Blog by Sumana Harihareswara, Changeset founder

17 Aug 2014, 14:21 p.m.

One Way Confidence Will Look

Hi, reader. I wrote this in 2014 and it's now more than five years old. So it may be very out of date; the world, and I, have changed a lot since I wrote it! I'm keeping this up for historical archive purposes, but the me of today may 100% disagree with what I said then. I rarely edit posts after publishing them, but if I do, I usually leave a note in italics to mark the edit and the reason. If this post is particularly offensive or breaches someone's privacy, please contact me.

The personal narrative in this NYT piece reminded me that we often socialize men to think that the absence of a NO implies a YES*, and that we often socialize women to think that the absence of a YES implies a NO.

We install different defaults. One entitled, the other deferential.

Generally, then, the errors that one makes will more consistently be, for some people, errors of overconfidence, or, for other people, errors of overreticence. (I'm talking more about professional life than about personal relationships, although I imagine there's some overlap.)

Which do you want to encourage? "Go for it" or "don't do anything bold"? "File bug reports" or "assume no one wants to hear your point of view"?

Therefore, when you see a woman erring in the right direction, don't slap her wrist. In your workplace, in your school, or when you read about an entrepreneur or an artist or an activist who's taking a risk, don't call women pushy or bitchy or naggy or arrogant or know-it-all or bossy or "difficult" for erring in the direction we want women to err!

If she has to yell to be heard when she's the only one who sees trouble ahead, the answer is to make sure she gets heard in the future without having to yell, rather than punishing her for yelling.

Don't punish her for assuming people need to hear her perspective, for defaulting to yes, for reading the absence of a no to be a yes.

I know this feels like it might end up unfair, subjective, messy. But it's already that way. I used to worship logic and I had no patience with nuance, tact, or drawing-out. In particular it took me quite a long time to work out that socially constructed things are real too. "So I think it's when you're committed to rules being fair and playing by them to the point you go hunting around for new rules, the SECRET RULES, rather than admit the world is an unfair and chaotic place." As one Bitcoin enthusiast writes:

The average problem with the average libertarian though (and by this I mean someone who comes to such ideals not via a critical intellectual process, but because they like the sound of it), is that they're hypersensitive towards recognising overt forms of power - like the bouncer standing at the nightclub door - but have muted ability (or desire) to recognise implicit forms of power, the subtle structures of exclusion that actually do most of the work in maintaining a status quo.

They assume that in the absence of the bouncer there's a level playing field. ....

Indeed, in the context of a non-level playing field, not making an overt effort to include is just a subtle (albeit non-deliberate) form of exclusion.

I am trying to encourage you to make a world where it's safe for women to stop protectively apologizing to deflect criticism, to stop apologizing unless we've actually done something wrong.

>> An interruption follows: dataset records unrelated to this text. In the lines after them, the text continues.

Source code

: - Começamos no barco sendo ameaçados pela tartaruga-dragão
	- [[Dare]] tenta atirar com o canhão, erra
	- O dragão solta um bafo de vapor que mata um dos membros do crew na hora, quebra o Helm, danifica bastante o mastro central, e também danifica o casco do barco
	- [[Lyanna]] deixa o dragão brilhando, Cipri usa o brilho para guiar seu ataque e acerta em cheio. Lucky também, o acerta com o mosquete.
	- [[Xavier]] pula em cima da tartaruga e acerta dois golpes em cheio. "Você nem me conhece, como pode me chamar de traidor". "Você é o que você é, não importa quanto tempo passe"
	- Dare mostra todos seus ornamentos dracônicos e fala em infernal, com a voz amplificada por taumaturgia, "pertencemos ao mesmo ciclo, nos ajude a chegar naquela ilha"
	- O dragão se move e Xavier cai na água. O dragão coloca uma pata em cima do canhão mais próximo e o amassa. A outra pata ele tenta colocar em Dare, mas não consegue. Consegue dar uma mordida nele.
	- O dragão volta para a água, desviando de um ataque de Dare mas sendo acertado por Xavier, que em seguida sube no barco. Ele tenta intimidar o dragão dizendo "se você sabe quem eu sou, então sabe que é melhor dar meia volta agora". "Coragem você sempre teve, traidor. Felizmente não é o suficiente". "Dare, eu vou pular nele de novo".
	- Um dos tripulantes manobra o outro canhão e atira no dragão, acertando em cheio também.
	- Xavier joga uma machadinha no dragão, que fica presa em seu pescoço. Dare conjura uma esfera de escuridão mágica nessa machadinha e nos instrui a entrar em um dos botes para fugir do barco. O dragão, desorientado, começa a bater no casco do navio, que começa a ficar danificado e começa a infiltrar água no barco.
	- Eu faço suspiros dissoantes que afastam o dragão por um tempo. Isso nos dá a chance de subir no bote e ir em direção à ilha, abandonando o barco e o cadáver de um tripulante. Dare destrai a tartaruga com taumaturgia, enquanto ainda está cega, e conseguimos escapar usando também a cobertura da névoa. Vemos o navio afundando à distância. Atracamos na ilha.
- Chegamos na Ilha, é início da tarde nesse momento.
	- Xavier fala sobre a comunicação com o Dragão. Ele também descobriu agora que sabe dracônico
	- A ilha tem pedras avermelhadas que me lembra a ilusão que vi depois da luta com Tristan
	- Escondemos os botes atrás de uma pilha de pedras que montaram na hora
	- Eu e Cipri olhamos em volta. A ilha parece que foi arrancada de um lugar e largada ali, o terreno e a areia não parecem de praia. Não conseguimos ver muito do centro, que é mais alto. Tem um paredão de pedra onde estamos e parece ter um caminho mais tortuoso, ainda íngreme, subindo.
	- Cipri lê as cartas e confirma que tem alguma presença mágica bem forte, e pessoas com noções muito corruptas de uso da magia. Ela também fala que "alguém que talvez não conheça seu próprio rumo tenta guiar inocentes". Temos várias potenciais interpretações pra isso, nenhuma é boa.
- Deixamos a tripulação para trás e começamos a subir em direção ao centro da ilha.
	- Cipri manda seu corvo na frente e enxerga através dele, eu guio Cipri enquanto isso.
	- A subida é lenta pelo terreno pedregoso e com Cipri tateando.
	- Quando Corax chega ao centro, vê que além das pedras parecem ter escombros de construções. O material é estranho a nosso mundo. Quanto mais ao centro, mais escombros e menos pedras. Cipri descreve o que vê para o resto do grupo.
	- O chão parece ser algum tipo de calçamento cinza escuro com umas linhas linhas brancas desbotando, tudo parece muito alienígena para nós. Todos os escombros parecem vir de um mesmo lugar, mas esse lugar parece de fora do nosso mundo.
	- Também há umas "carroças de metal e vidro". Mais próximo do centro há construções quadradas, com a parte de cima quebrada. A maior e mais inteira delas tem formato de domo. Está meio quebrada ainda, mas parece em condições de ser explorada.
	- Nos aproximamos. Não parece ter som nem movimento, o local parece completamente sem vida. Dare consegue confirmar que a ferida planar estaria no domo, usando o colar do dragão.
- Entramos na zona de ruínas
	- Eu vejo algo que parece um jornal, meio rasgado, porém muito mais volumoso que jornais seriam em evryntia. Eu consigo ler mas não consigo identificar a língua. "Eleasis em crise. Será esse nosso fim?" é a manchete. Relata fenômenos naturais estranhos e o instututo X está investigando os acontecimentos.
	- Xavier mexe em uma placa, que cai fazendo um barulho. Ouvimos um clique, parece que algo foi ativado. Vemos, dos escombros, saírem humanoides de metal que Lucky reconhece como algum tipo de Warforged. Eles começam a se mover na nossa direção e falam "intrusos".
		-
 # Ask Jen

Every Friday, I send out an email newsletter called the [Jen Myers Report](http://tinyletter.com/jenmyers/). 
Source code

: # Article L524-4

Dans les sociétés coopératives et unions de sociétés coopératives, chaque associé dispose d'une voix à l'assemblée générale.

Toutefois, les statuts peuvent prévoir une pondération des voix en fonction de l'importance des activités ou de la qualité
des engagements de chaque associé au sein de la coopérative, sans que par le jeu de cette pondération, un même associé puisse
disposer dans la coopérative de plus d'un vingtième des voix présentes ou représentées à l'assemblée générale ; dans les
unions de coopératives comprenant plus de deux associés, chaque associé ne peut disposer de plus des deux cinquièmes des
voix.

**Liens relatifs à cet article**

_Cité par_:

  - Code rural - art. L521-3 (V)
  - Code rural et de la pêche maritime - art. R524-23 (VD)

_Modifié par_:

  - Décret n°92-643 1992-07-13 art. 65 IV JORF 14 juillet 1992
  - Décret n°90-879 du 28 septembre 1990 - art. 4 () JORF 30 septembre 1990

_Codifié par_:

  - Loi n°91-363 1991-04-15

I have my own internalized sexism so it's something I work on, too -- I notice my own reaction, my tone policing reflex, and (try to) stop myself from saying anything harmful aloud. And as Harriet suggests, I reflect on my prejudice, sit with my discomfort, and try to do better next time.

Please join me.


* I particularly direct your attention to the dissection that starts "Another pattern of the privileged: not keeping track of the line between acceptable and unacceptable behavior." Further reading: in sexual consent, "Mythcommunication: It’s Not That They Don’t Understand, They Just Don’t Like The Answer", and in professional life, "this is a thing that happens."